TASK TO COMPLETE → The required answer is each line in the entries below where "executed" occurs.

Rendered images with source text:
§

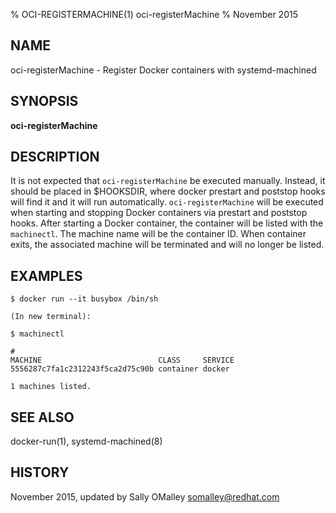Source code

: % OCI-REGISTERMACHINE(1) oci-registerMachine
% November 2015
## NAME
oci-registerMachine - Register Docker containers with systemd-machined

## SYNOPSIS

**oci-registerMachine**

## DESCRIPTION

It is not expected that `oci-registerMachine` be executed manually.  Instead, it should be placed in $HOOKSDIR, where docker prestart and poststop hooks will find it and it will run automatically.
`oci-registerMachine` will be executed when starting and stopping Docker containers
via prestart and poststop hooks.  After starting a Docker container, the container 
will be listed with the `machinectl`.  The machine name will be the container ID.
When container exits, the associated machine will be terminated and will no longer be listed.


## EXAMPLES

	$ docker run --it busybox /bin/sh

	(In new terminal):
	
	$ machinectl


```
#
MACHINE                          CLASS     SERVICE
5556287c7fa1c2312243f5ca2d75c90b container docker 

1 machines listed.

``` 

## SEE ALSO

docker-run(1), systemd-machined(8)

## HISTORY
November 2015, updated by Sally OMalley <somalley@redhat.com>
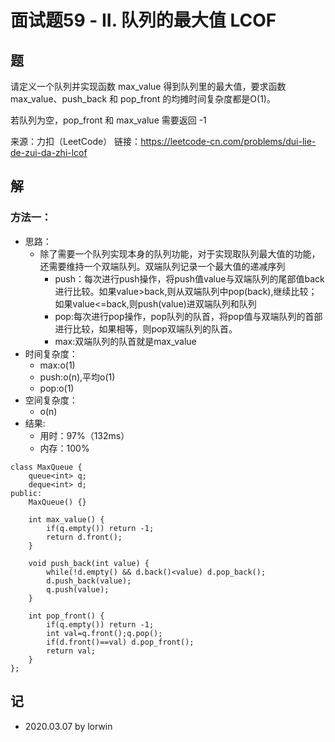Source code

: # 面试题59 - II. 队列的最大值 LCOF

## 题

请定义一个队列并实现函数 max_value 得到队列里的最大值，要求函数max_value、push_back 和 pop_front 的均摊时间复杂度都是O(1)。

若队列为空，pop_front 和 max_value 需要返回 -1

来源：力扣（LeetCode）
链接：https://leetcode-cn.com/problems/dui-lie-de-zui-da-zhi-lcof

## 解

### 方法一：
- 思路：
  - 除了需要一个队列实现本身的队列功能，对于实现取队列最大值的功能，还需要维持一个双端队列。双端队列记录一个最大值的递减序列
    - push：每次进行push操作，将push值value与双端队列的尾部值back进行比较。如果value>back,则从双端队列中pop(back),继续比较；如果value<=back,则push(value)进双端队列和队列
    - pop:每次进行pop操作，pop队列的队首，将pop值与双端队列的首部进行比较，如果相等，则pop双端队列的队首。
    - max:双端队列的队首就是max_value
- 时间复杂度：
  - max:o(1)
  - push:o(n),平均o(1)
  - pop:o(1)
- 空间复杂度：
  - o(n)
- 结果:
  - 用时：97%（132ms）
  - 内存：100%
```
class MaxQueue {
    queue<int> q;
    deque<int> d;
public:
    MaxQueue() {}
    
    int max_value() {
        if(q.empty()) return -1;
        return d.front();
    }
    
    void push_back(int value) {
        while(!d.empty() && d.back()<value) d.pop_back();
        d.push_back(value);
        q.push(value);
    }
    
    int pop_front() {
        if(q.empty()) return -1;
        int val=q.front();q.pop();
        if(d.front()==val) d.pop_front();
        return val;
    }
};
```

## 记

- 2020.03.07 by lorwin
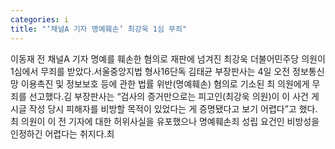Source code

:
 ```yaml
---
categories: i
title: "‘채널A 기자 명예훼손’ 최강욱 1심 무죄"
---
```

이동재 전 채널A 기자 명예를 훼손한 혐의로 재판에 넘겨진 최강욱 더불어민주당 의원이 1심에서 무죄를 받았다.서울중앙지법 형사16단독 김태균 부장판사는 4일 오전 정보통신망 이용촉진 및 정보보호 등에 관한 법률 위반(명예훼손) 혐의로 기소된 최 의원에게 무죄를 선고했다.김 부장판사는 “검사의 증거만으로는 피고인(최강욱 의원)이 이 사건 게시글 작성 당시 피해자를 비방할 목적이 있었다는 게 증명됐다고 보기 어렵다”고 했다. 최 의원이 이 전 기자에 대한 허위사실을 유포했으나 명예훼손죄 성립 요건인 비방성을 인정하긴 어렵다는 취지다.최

§

RESPONSE TO THIS EXERCISE →
It is not expected that `oci-registerMachine` be executed manually.  Instead, it should be placed in $HOOKSDIR, where docker prestart and poststop hooks will find it and it will run automatically.
`oci-registerMachine` will be executed when starting and stopping Docker containers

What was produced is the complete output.